**Work request:** If a line in the entries below contains "buttons", copy it.

[Collected data]
★ ★ ★ ★ ★
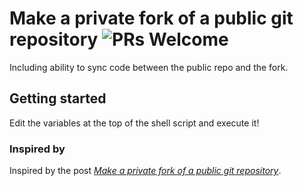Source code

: # Make a private fork of a public git repository ![PRs Welcome](https://img.shields.io/badge/PRs-welcome-brightscreen.svg)

Including ability to sync code between the public repo and the fork.

## Getting started

Edit the variables at the top of the shell script and execute it!

<!---## Description of basic process
Create a---> 
### Inspired by

Inspired by the post *[Make a private fork of a public git repository](https://steinbaugh.com/posts/git-private-fork.html)*.
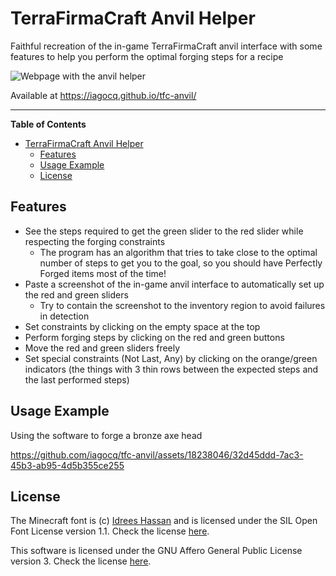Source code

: # TerraFirmaCraft Anvil Helper

Faithful recreation of the in-game TerraFirmaCraft anvil interface with some features to help you perform the optimal forging steps for a recipe

![Webpage with the anvil helper](https://github.com/iagocq/tfc-anvil/assets/18238046/aa5c485a-28d1-4b99-88de-f1ef7c7c9f7b)

Available at https://iagocq.github.io/tfc-anvil/

---
**Table of Contents**
- [TerraFirmaCraft Anvil Helper](#terrafirmacraft-anvil-helper)
  - [Features](#features)
  - [Usage Example](#usage-example)
  - [License](#license)


## Features

- See the steps required to get the green slider to the red slider while respecting the forging constraints
  - The program has an algorithm that tries to take close to the optimal number of steps to get you to the goal, so you should have Perfectly Forged items most of the time!
- Paste a screenshot of the in-game anvil interface to automatically set up the red and green sliders
  - Try to contain the screenshot to the inventory region to avoid failures in detection
- Set constraints by clicking on the empty space at the top
- Perform forging steps by clicking on the red and green buttons
- Move the red and green sliders freely
- Set special constraints (Not Last, Any) by clicking on the orange/green indicators (the things with 3 thin rows between the expected steps and the last performed steps)

## Usage Example

Using the software to forge a bronze axe head

https://github.com/iagocq/tfc-anvil/assets/18238046/32d45ddd-7ac3-45b3-ab95-4d5b355ce255

## License

The Minecraft font is (c) [Idrees Hassan](https://github.com/IdreesInc) and is licensed under the SIL Open Font License version 1.1. Check the license [here](./Minecraft.otf.LICENSE).

This software is licensed under the GNU Affero General Public License version 3. Check the license [here](./LICENSE).
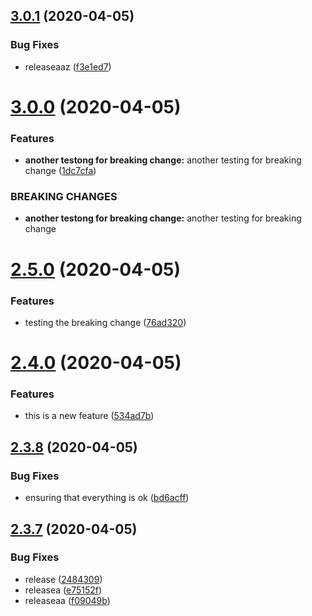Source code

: ## [3.0.1](https://github.com/mohamedalaa33/nodejs-hello-world/compare/v3.0.0...v3.0.1) (2020-04-05)


### Bug Fixes

* releaseaaz ([f3e1ed7](https://github.com/mohamedalaa33/nodejs-hello-world/commit/f3e1ed799ee6a43d64d047ef831100df871d3921))

# [3.0.0](https://github.com/mohamedalaa33/nodejs-hello-world/compare/v2.5.0...v3.0.0) (2020-04-05)


### Features

* **another testong for breaking change:** another testing for breaking change ([1dc7cfa](https://github.com/mohamedalaa33/nodejs-hello-world/commit/1dc7cfa71e78503ce2ba7fa19b366a9e008d94bc))


### BREAKING CHANGES

* **another testong for breaking change:** another testing for breaking change

# [2.5.0](https://github.com/mohamedalaa33/nodejs-hello-world/compare/v2.4.0...v2.5.0) (2020-04-05)


### Features

* testing the breaking change ([76ad320](https://github.com/mohamedalaa33/nodejs-hello-world/commit/76ad3200ad7e2767626278234cc01413f6a6718f))

# [2.4.0](https://github.com/mohamedalaa33/nodejs-hello-world/compare/v2.3.8...v2.4.0) (2020-04-05)


### Features

* this is a new feature ([534ad7b](https://github.com/mohamedalaa33/nodejs-hello-world/commit/534ad7b9fe99774755f79b5e34f1111cc2ebc4d2))

## [2.3.8](https://github.com/mohamedalaa33/nodejs-hello-world/compare/v2.3.7...v2.3.8) (2020-04-05)


### Bug Fixes

* ensuring that everything is ok ([bd6acff](https://github.com/mohamedalaa33/nodejs-hello-world/commit/bd6acffb3e77333b23b8c5f8d8a1c389ca80713f))

## [2.3.7](https://github.com/mohamedalaa33/nodejs-hello-world/compare/v2.3.6...v2.3.7) (2020-04-05)


### Bug Fixes

* release ([2484309](https://github.com/mohamedalaa33/nodejs-hello-world/commit/2484309d44edcb5092753428172cf2f540d63c28))
* releasea ([e75152f](https://github.com/mohamedalaa33/nodejs-hello-world/commit/e75152f33613d136f3f17ff577d92ec8438e7daf))
* releaseaa ([f09049b](https://github.com/mohamedalaa33/nodejs-hello-world/commit/f09049b0597790f1544bbc763b652bb00cbe14c0))

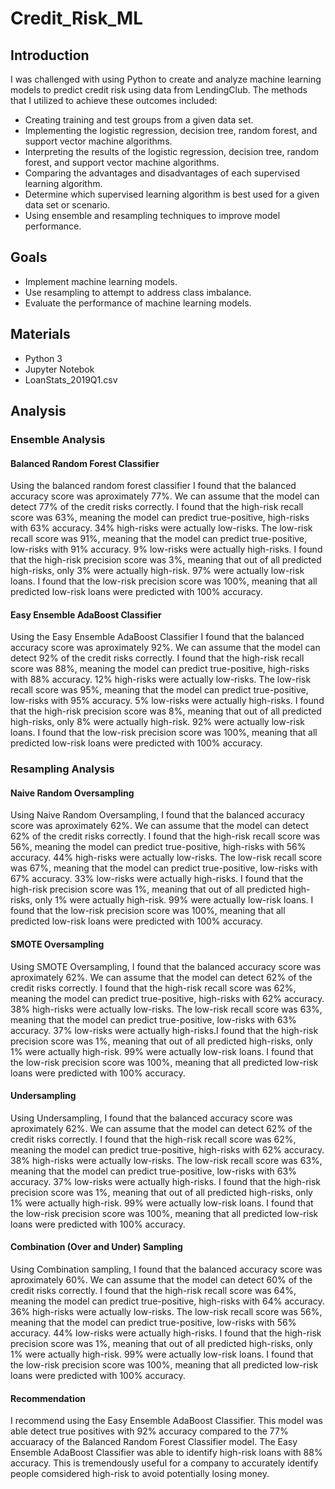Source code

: # Credit_Risk_ML

## Introduction
I was challenged with using Python to create and analyze machine learning models to predict credit risk using data from LendingClub. The methods that I utilized to achieve these outcomes included: <br>

- Creating training and test groups from a given data set. <br>
- Implementing the logistic regression, decision tree, random forest, and support vector machine algorithms. <br>
- Interpreting the results of the logistic regression, decision tree, random forest, and support vector machine algorithms. <br>
- Comparing the advantages and disadvantages of each supervised learning algorithm. <br>
- Determine which supervised learning algorithm is best used for a given data set or scenario. <br>
- Using ensemble and resampling techniques to improve model performance. <br>

## Goals
- Implement machine learning models.
- Use resampling to attempt to address class imbalance.
- Evaluate the performance of machine learning models.

## Materials
- Python 3 <br>
- Jupyter Notebok <br>
- LoanStats_2019Q1.csv <br>

## Analysis 
### Ensemble Analysis
#### Balanced Random Forest Classifier
Using the balanced random forest classifier I found that the balanced accuracy score was aproximately 77%. We can assume that the model can detect 77% of the credit risks correctly. I found that the high-risk recall score was 63%, meaning the model can predict true-positive, high-risks with 63% accuracy. 34% high-risks were actually low-risks. The low-risk recall score was 91%, meaning that the model can predict true-positive, low-risks with 91% accuracy. 9% low-risks were actually high-risks. I found that the high-risk precision score was 3%, meaning that out of all predicted high-risks, only 3% were actually high-risk. 97% were actually low-risk loans. I found that the low-risk precision score was 100%, meaning that all predicted low-risk loans were predicted with 100% accuracy.   
#### Easy Ensemble AdaBoost Classifier
Using the Easy Ensemble AdaBoost Classifier I found that the balanced accuracy score was aproximately 92%. We can assume that the model can detect 92% of the credit risks correctly. I found that the high-risk recall score was 88%, meaning the model can predict true-positive, high-risks with 88% accuracy. 12% high-risks were actually low-risks. The low-risk recall score was 95%, meaning that the model can predict true-positive, low-risks with 95% accuracy. 5% low-risks were actually high-risks. I found that the high-risk precision score was 8%, meaning that out of all predicted high-risks, only 8% were actually high-risk. 92% were actually low-risk loans. I found that the low-risk precision score was 100%, meaning that all predicted low-risk loans were predicted with 100% accuracy. 

### Resampling Analysis
#### Naive Random Oversampling
Using Naive Random Oversampling, I found that the balanced accuracy score was aproximately 62%. We can assume that the model can detect 62% of the credit risks correctly. I found that the high-risk recall score was 56%, meaning the model can predict true-positive, high-risks with 56% accuracy. 44% high-risks were actually low-risks. The low-risk recall score was 67%, meaning that the model can predict true-positive, low-risks with 67% accuracy. 33% low-risks were actually high-risks. I found that the high-risk precision score was 1%, meaning that out of all predicted high-risks, only 1% were actually high-risk. 99% were actually low-risk loans. I found that the low-risk precision score was 100%, meaning that all predicted low-risk loans were predicted with 100% accuracy.
#### SMOTE Oversampling
Using SMOTE Oversampling, I found that the balanced accuracy score was aproximately 62%. We can assume that the model can detect 62% of the credit risks correctly. I found that the high-risk recall score was 62%, meaning the model can predict true-positive, high-risks with 62% accuracy. 38% high-risks were actually low-risks. The low-risk recall score was 63%, meaning that the model can predict true-positive, low-risks with 63% accuracy. 37% low-risks were actually high-risks.I found that the high-risk precision score was 1%, meaning that out of all predicted high-risks, only 1% were actually high-risk. 99% were actually low-risk loans. I found that the low-risk precision score was 100%, meaning that all predicted low-risk loans were predicted with 100% accuracy.
#### Undersampling
Using Undersampling, I found that the balanced accuracy score was aproximately 62%. We can assume that the model can detect 62% of the credit risks correctly. I found that the high-risk recall score was 62%, meaning the model can predict true-positive, high-risks with 62% accuracy. 38% high-risks were actually low-risks. The low-risk recall score was 63%, meaning that the model can predict true-positive, low-risks with 63% accuracy. 37% low-risks were actually high-risks. I found that the high-risk precision score was 1%, meaning that out of all predicted high-risks, only 1% were actually high-risk. 99% were actually low-risk loans. I found that the low-risk precision score was 100%, meaning that all predicted low-risk loans were predicted with 100% accuracy.
#### Combination (Over and Under) Sampling
Using Combination sampling, I found that the balanced accuracy score was aproximately 60%. We can assume that the model can detect 60% of the credit risks correctly. I found that the high-risk recall score was 64%, meaning the model can predict true-positive, high-risks with 64% accuracy. 36% high-risks were actually low-risks. The low-risk recall score was 56%, meaning that the model can predict true-positive, low-risks with 56% accuracy. 44% low-risks were actually high-risks. I found that the high-risk precision score was 1%, meaning that out of all predicted high-risks, only 1% were actually high-risk. 99% were actually low-risk loans. I found that the low-risk precision score was 100%, meaning that all predicted low-risk loans were predicted with 100% accuracy.
#### Recommendation
I recommend using the Easy Ensemble AdaBoost Classifier. This model was able detect true positives with 92% accuracy compared to the 77% accuaracy of the Balanced Random Forest Classifier model. The Easy Ensemble AdaBoost Classifier was able to identify high-risk loans with 88% accuracy. This is tremendously useful for a company to accurately identify people comsidered high-risk to avoid potentially losing money. 
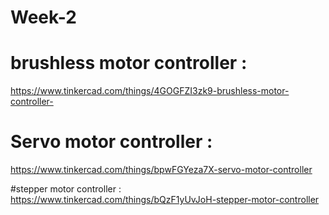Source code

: # Week-2
# brushless motor controller : 
https://www.tinkercad.com/things/4GOGFZI3zk9-brushless-motor-controller-


# Servo motor controller :
https://www.tinkercad.com/things/bpwFGYeza7X-servo-motor-controller


#stepper motor controller :
https://www.tinkercad.com/things/bQzF1yUvJoH-stepper-motor-controller
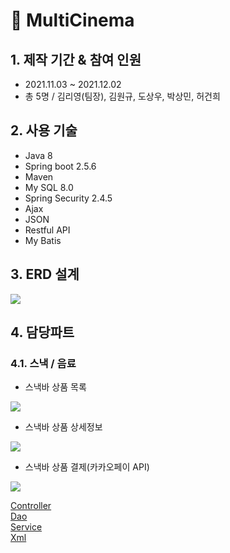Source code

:# 📌 MultiCinema

## 1. 제작 기간 & 참여 인원
* 2021.11.03 ~ 2021.12.02
* 총 5명 / 김리영(팀장), 김원규, 도상우, 박상민, 허건희

## 2. 사용 기술
* Java 8
* Spring boot 2.5.6
* Maven
* My SQL 8.0
* Spring Security 2.4.5
* Ajax
* JSON
* Restful API
* My Batis

## 3. ERD 설계
<img src="https://user-images.githubusercontent.com/87796075/156913078-953a4547-d2c1-4086-9c51-4d601a3907e8.png">

## 4. 담당파트
### 4.1. 스낵 / 음료
* 스낵바 상품 목록
<img src="https://user-images.githubusercontent.com/87796075/156914463-44d3426d-0891-437e-8b72-00b5204b8ee6.png">  

* 스낵바 상품 상세정보  
<img src="https://user-images.githubusercontent.com/87796075/156914613-56ba5421-24f5-4031-bc8e-996eaa3b6d8e.png">

* 스낵바 상품 결제(카카오페이 API)   
<img src="https://user-images.githubusercontent.com/87796075/156914762-7decad56-7733-4961-9590-ccd80c816f08.png">

<a href="https://bit.ly/3HJBlsn" target="_blank">Controller</a>    
<a href="https://bit.ly/3KlZK92" target="_blank">Dao</a>    
<a href="https://bit.ly/3tv9kjm" target="_blank">Service</a>    
<a href="https://bit.ly/3pEM8Oc" target="_blank">Xml</a>    
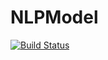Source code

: # NLPModel

[![Build Status](https://travis-ci.org/dpo/NLPModel.jl.svg?branch=master)](https://travis-ci.org/dpo/NLPModel.jl)

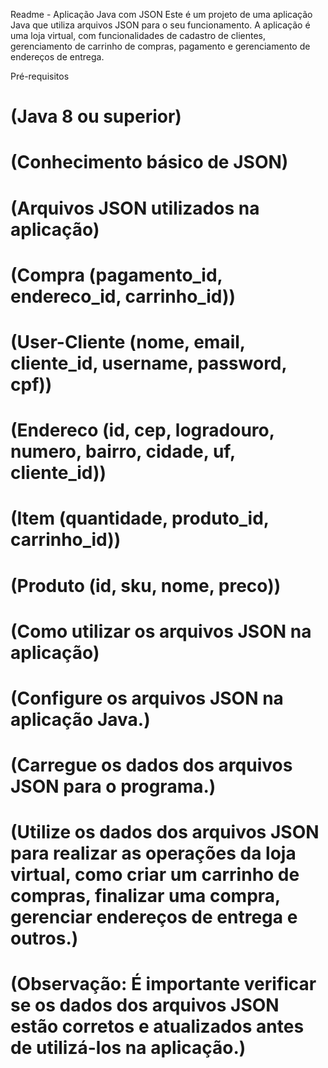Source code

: Readme - Aplicação Java com JSON
Este é um projeto de uma aplicação Java que utiliza arquivos JSON para o seu funcionamento. A aplicação é uma loja virtual, com funcionalidades de cadastro de clientes, gerenciamento de carrinho de compras, pagamento e gerenciamento de endereços de entrega.

Pré-requisitos

# (Java 8 ou superior)

# (Conhecimento básico de JSON)

# (Arquivos JSON utilizados na aplicação)

# (Compra &#40;pagamento_id, endereco_id, carrinho_id&#41;)

# (User-Cliente &#40;nome, email, cliente_id, username, password, cpf&#41;)

# (Endereco &#40;id, cep, logradouro, numero, bairro, cidade, uf, cliente_id&#41;)

# (Item &#40;quantidade, produto_id, carrinho_id&#41;)

# (Produto &#40;id, sku, nome, preco&#41;)

# (Como utilizar os arquivos JSON na aplicação)

# (Configure os arquivos JSON na aplicação Java.)

# (Carregue os dados dos arquivos JSON para o programa.)

# (Utilize os dados dos arquivos JSON para realizar as operações da loja virtual, como criar um carrinho de compras, finalizar uma compra, gerenciar endereços de entrega e outros.)

# (Observação: É importante verificar se os dados dos arquivos JSON estão corretos e atualizados antes de utilizá-los na aplicação.)
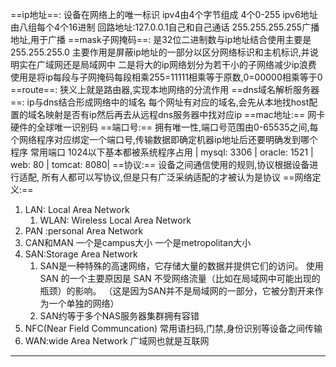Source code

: 
==ip地址==:
设备在网络上的唯一标识
ipv4由4个字节组成 4个0-255
ipv6地址 由八组每个4个16进制
回路地址:127.0.0.1自己和自己通话
255.255.255.255广播地址,用于广播
==mask子网掩码==:
是32位二进制数与ip地址结合使用主要是255.255.255.0
主要作用是屏蔽ip地址的一部分以区分网络标识和主机标识,并说明实在广域网还是局域网中
二是将大的ip网络划分为若干小的子网络减少ip浪费
使用是将ip每段与子网掩码每段相乘255=11111相乘等于原数,0=00000相乘等于0
==route==:
狭义上就是路由器,实现本地网络的分流作用
==dns域名解析服务器==:
ip与dns结合形成网络中的域名
每个网址有对应的域名,会先从本地找host配置的域名映射是否有ip然后再去从远程dns服务器中找对应ip
==mac地址:==
网卡硬件的全球唯一识别码
==端口号:==
拥有唯一性,端口号范围由0-65535之间,每个网络程序对应绑定一个端口号,传输数据即确定机器ip地址后还要明确发到哪个程序
常用端口
1024以下基本都被系统程序占用
|  mysql: 3306  | oracle: 1521  | web: 80   |  tomcat: 8080|
==协议:==
设备之间通信使用的规则,协议根据设备进行适配,      所有人都可以写协议,但是只有广泛采纳适配的才被认为是协议
==网络定义:==
1. LAN: Local Area Network
	1. WLAN: Wireless Local Area Network
2. PAN :personal Area Network
3. CAN和MAN 一个是campus大小  一个是metropolitan大小
4. SAN:Storage Area Network 
	1. SAN是一种特殊的高速网络，它存储大量的数据并提供它们的访问。  使用 SAN 的一个主要原因是 SAN 不受网络流量（比如在局域网中可能出现的瓶颈）的影响。  （这是因为SAN并不是局域网的一部分，它被分割开来作为一个单独的网络）
	2. SAN约等于多个NAS服务器集群拥有容错
5. NFC(Near Field Communcation) 常用语扫码,门禁,身份识别等设备之间传输
6. WAN:wide Area Network  广域网也就是互联网

---



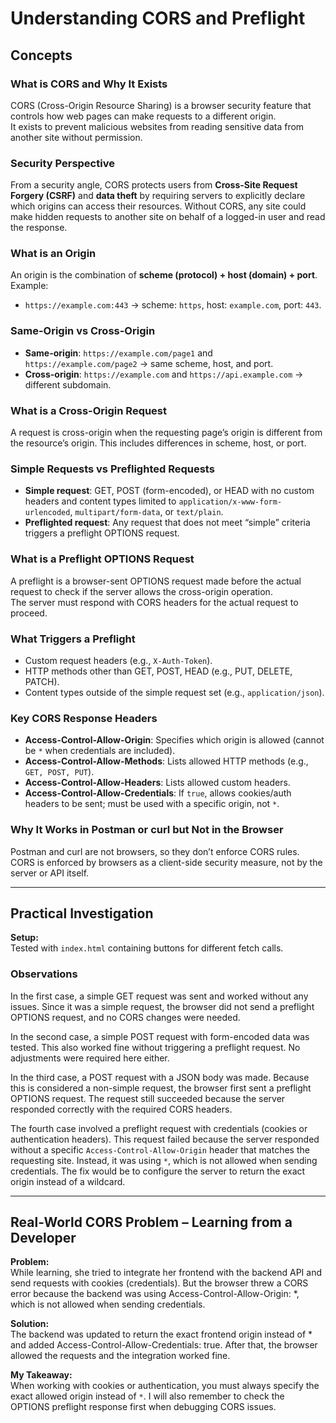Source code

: 
# Understanding CORS and Preflight

## Concepts

### What is CORS and Why It Exists
CORS (Cross-Origin Resource Sharing) is a browser security feature that controls how web pages can make requests to a different origin.  
It exists to prevent malicious websites from reading sensitive data from another site without permission.

### Security Perspective
From a security angle, CORS protects users from **Cross-Site Request Forgery (CSRF)** and **data theft** by requiring servers to explicitly declare which origins can access their resources. Without CORS, any site could make hidden requests to another site on behalf of a logged-in user and read the response.

### What is an Origin
An origin is the combination of **scheme (protocol) + host (domain) + port**.  
Example:  
- `https://example.com:443` → scheme: `https`, host: `example.com`, port: `443`.

### Same-Origin vs Cross-Origin
- **Same-origin**: `https://example.com/page1` and `https://example.com/page2` → same scheme, host, and port.  
- **Cross-origin**: `https://example.com` and `https://api.example.com` → different subdomain.

### What is a Cross-Origin Request
A request is cross-origin when the requesting page’s origin is different from the resource’s origin. This includes differences in scheme, host, or port.

### Simple Requests vs Preflighted Requests
- **Simple request**: GET, POST (form-encoded), or HEAD with no custom headers and content types limited to `application/x-www-form-urlencoded`, `multipart/form-data`, or `text/plain`.  
- **Preflighted request**: Any request that does not meet “simple” criteria triggers a preflight OPTIONS request.

### What is a Preflight OPTIONS Request
A preflight is a browser-sent OPTIONS request made before the actual request to check if the server allows the cross-origin operation.  
The server must respond with CORS headers for the actual request to proceed.

### What Triggers a Preflight
- Custom request headers (e.g., `X-Auth-Token`).
- HTTP methods other than GET, POST, HEAD (e.g., PUT, DELETE, PATCH).
- Content types outside of the simple request set (e.g., `application/json`).

### Key CORS Response Headers
- **Access-Control-Allow-Origin**: Specifies which origin is allowed (cannot be `*` when credentials are included).  
- **Access-Control-Allow-Methods**: Lists allowed HTTP methods (e.g., `GET, POST, PUT`).  
- **Access-Control-Allow-Headers**: Lists allowed custom headers.  
- **Access-Control-Allow-Credentials**: If `true`, allows cookies/auth headers to be sent; must be used with a specific origin, not `*`.

### Why It Works in Postman or curl but Not in the Browser
Postman and curl are not browsers, so they don’t enforce CORS rules. CORS is enforced by browsers as a client-side security measure, not by the server or API itself.

---

## Practical Investigation

**Setup:**  
Tested with `index.html` containing buttons for different fetch calls.

### Observations
In the first case, a simple GET request was sent and worked without any issues. Since it was a simple request, the browser did not send a preflight OPTIONS request, and no CORS changes were needed.  

In the second case, a simple POST request with form-encoded data was tested. This also worked fine without triggering a preflight request. No adjustments were required here either.  

In the third case, a POST request with a JSON body was made. Because this is considered a non-simple request, the browser first sent a preflight OPTIONS request. The request still succeeded because the server responded correctly with the required CORS headers.  

The fourth case involved a preflight request with credentials (cookies or authentication headers). This request failed because the server responded without a specific `Access-Control-Allow-Origin` header that matches the requesting site. Instead, it was using `*`, which is not allowed when sending credentials. The fix would be to configure the server to return the exact origin instead of a wildcard.

---

## Real-World CORS Problem – Learning from a Developer

**Problem:**  
While learning, she tried to integrate her frontend with the backend API and send requests with cookies (credentials). But the browser threw a CORS error because the backend was using Access-Control-Allow-Origin: *, which is not allowed when sending credentials.

**Solution:**  
The backend was updated to return the exact frontend origin instead of * and added Access-Control-Allow-Credentials: true. After that, the browser allowed the requests and the integration worked fine.

**My Takeaway:**  
When working with cookies or authentication, you must always specify the exact allowed origin instead of `*`. I will also remember to check the OPTIONS preflight response first when debugging CORS issues.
★ ★ ★ ★ ★
**Solution:**
- Perform forging steps by clicking on the red and green buttons
Tested with `index.html` containing buttons for different fetch calls.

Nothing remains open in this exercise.